(Information supplied):
__________________________________________________

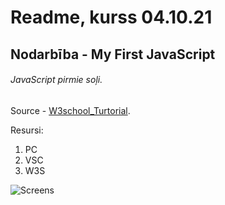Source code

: # Readme, kurss 04.10.21
## Nodarbība  - My First JavaScript
###### JavaScript pirmie soļi.

Source - [W3school_Turtorial](https://www.w3schools.com/js/tryit.asp?filename=tryjs_myfirst).

Resursi:
1. PC
2. VSC
3. W3S

![Screens](https://upload.wikimedia.org/wikipedia/commons/9/99/Unofficial_JavaScript_logo_2.svg)

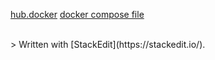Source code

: 
[hub.docker](https://hub.docker.com/r/guacamole/guacamole)
[docker compose file](https://github.com/DmitryZagr/guacamole-docker-compose)


<br>
> Written with [StackEdit](https://stackedit.io/).
<!--stackedit_data:
eyJoaXN0b3J5IjpbMTcxOTIxMTIxLDczMDk5ODExNl19
-->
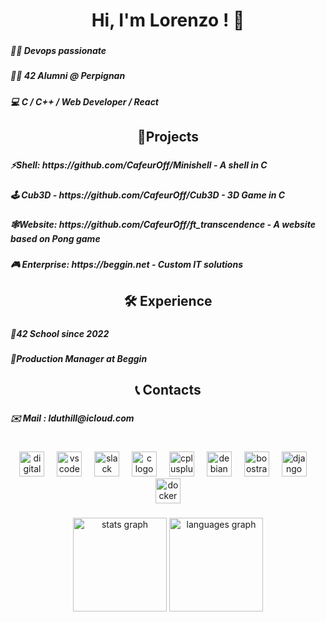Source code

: <h1 align="center">Hi, I'm Lorenzo ! 👋</h1>

###

<h5 align="left">👨‍💻 Devops passionate</h5>

###

<h5 align="left">👨‍🎓 42 Alumni @ Perpignan</h5>

###

<h5 align="left">💻 C / C++ / Web Developer / React </h5>

###
<h2 align="center">📖Projects</h2>

###

<h5 align="left">⚡Shell: https://github.com/CafeurOff/Minishell - A shell in C </h5>

  
###

<h5 align="left">🕹️ Cub3D - https://github.com/CafeurOff/Cub3D - 3D Game in C </h5>

###

<h5 align="left">🕸️Website: https://github.com/CafeurOff/ft_transcendence - A website based on Pong game </h5>

###

<h5 align="left">🎮 Enterprise: https://beggin.net -  Custom IT solutions </h5>

###

<h2 align="center">🛠️ Experience</h2>

###

<h5 align="left">📃42 School since 2022</h5>

###

<h5 align="left">💼Production Manager at Beggin</h5>

###
<h2 align="center">📞 Contacts</h2>

###

<h5 align="left">✉️ Mail : lduthill@icloud.com</h5>

###

<h1 align="center"></h1>

###

<div align="center">
  <img src="https://cdn.jsdelivr.net/gh/devicons/devicon/icons/digitalocean/digitalocean-original.svg" height="40" alt="digitalocean logo"  />
  <img width="12" />
  <img src="https://cdn.jsdelivr.net/gh/devicons/devicon/icons/vscode/vscode-original.svg" height="40" alt="vscode logo"  />
  <img width="12" />
  <img src="https://cdn.jsdelivr.net/gh/devicons/devicon/icons/slack/slack-original.svg" height="40" alt="slack logo"  />
  <img width="12" />
  <img src="https://cdn.jsdelivr.net/gh/devicons/devicon/icons/c/c-original.svg" height="40" alt="c logo"  />
  <img width="12" />
  <img src="https://cdn.jsdelivr.net/gh/devicons/devicon/icons/cplusplus/cplusplus-original.svg" height="40" alt="cplusplus logo"  />
  <img width="12" />
  <img src="https://cdn.jsdelivr.net/npm/devicons@1.8.0/!SVG/debian.svg" height="40" alt="debian logo"  />
  <img width="12" />
  <img src="https://cdn.jsdelivr.net/npm/devicons@1.8.0/!SVG/bootstrap.svg" height="40" alt="boostrap logo"  />
  <img width="12" />
  <img src="https://cdn.jsdelivr.net/npm/devicons@1.8.0/!SVG/django.svg" height="40" alt="django logo"  />
  <img width="12" />
  <img src="https://cdn.jsdelivr.net/npm/devicons@1.8.0/!SVG/docker.svg" height="40" alt="docker logo"  />
</div>

###

<div align="center">
  <img src="https://github-readme-stats.vercel.app/api?username=CafeurOff&hide_title=false&hide_rank=false&show_icons=true&include_all_commits=true&count_private=true&disable_animations=false&theme=dark&locale=fr&hide_border=false&order=1&custom_title=Statistiques" height="150" alt="stats graph"  />
  <img src="https://github-readme-stats.vercel.app/api/top-langs?username=CafeurOff&locale=fr&hide_title=false&layout=compact&card_width=320&langs_count=5&theme=dark&hide_border=false&order=2&custom_title=Language" height="150" alt="languages graph"  />

  
</div>

###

__________________________________________________

From the first line to the last, return the material above exactly, apart from the pictures.

Source code

: # Readme, kurss 04.10.21
## Nodarbība  - My First JavaScript
###### JavaScript pirmie soļi.

Source - [W3school_Turtorial](https://www.w3schools.com/js/tryit.asp?filename=tryjs_myfirst).

Resursi:
1. PC
2. VSC
3. W3S

![Screens](https://upload.wikimedia.org/wikipedia/commons/9/99/Unofficial_JavaScript_logo_2.svg)

Source code

: 
[hub.docker](https://hub.docker.com/r/guacamole/guacamole)
[docker compose file](https://github.com/DmitryZagr/guacamole-docker-compose)


<br>
> Written with [StackEdit](https://stackedit.io/).
<!--stackedit_data:
eyJoaXN0b3J5IjpbMTcxOTIxMTIxLDczMDk5ODExNl19
-->
Source code

: <h1 align="center">Hi, I'm Lorenzo ! 👋</h1>

###

<h5 align="left">👨‍💻 Devops passionate</h5>

###

<h5 align="left">👨‍🎓 42 Alumni @ Perpignan</h5>

###

<h5 align="left">💻 C / C++ / Web Developer / React </h5>

###
<h2 align="center">📖Projects</h2>

###

<h5 align="left">⚡Shell: https://github.com/CafeurOff/Minishell - A shell in C </h5>

  
###

<h5 align="left">🕹️ Cub3D - https://github.com/CafeurOff/Cub3D - 3D Game in C </h5>

###

<h5 align="left">🕸️Website: https://github.com/CafeurOff/ft_transcendence - A website based on Pong game </h5>

###

<h5 align="left">🎮 Enterprise: https://beggin.net -  Custom IT solutions </h5>

###

<h2 align="center">🛠️ Experience</h2>

###

<h5 align="left">📃42 School since 2022</h5>

###

<h5 align="left">💼Production Manager at Beggin</h5>

###
<h2 align="center">📞 Contacts</h2>

###

<h5 align="left">✉️ Mail : lduthill@icloud.com</h5>

###

<h1 align="center"></h1>

###

<div align="center">
  <img src="https://cdn.jsdelivr.net/gh/devicons/devicon/icons/digitalocean/digitalocean-original.svg" height="40" alt="digitalocean logo"  />
  <img width="12" />
  <img src="https://cdn.jsdelivr.net/gh/devicons/devicon/icons/vscode/vscode-original.svg" height="40" alt="vscode logo"  />
  <img width="12" />
  <img src="https://cdn.jsdelivr.net/gh/devicons/devicon/icons/slack/slack-original.svg" height="40" alt="slack logo"  />
  <img width="12" />
  <img src="https://cdn.jsdelivr.net/gh/devicons/devicon/icons/c/c-original.svg" height="40" alt="c logo"  />
  <img width="12" />
  <img src="https://cdn.jsdelivr.net/gh/devicons/devicon/icons/cplusplus/cplusplus-original.svg" height="40" alt="cplusplus logo"  />
  <img width="12" />
  <img src="https://cdn.jsdelivr.net/npm/devicons@1.8.0/!SVG/debian.svg" height="40" alt="debian logo"  />
  <img width="12" />
  <img src="https://cdn.jsdelivr.net/npm/devicons@1.8.0/!SVG/bootstrap.svg" height="40" alt="boostrap logo"  />
  <img width="12" />
  <img src="https://cdn.jsdelivr.net/npm/devicons@1.8.0/!SVG/django.svg" height="40" alt="django logo"  />
  <img width="12" />
  <img src="https://cdn.jsdelivr.net/npm/devicons@1.8.0/!SVG/docker.svg" height="40" alt="docker logo"  />
</div>

###

<div align="center">
  <img src="https://github-readme-stats.vercel.app/api?username=CafeurOff&hide_title=false&hide_rank=false&show_icons=true&include_all_commits=true&count_private=true&disable_animations=false&theme=dark&locale=fr&hide_border=false&order=1&custom_title=Statistiques" height="150" alt="stats graph"  />
  <img src="https://github-readme-stats.vercel.app/api/top-langs?username=CafeurOff&locale=fr&hide_title=false&layout=compact&card_width=320&langs_count=5&theme=dark&hide_border=false&order=2&custom_title=Language" height="150" alt="languages graph"  />

  
</div>

###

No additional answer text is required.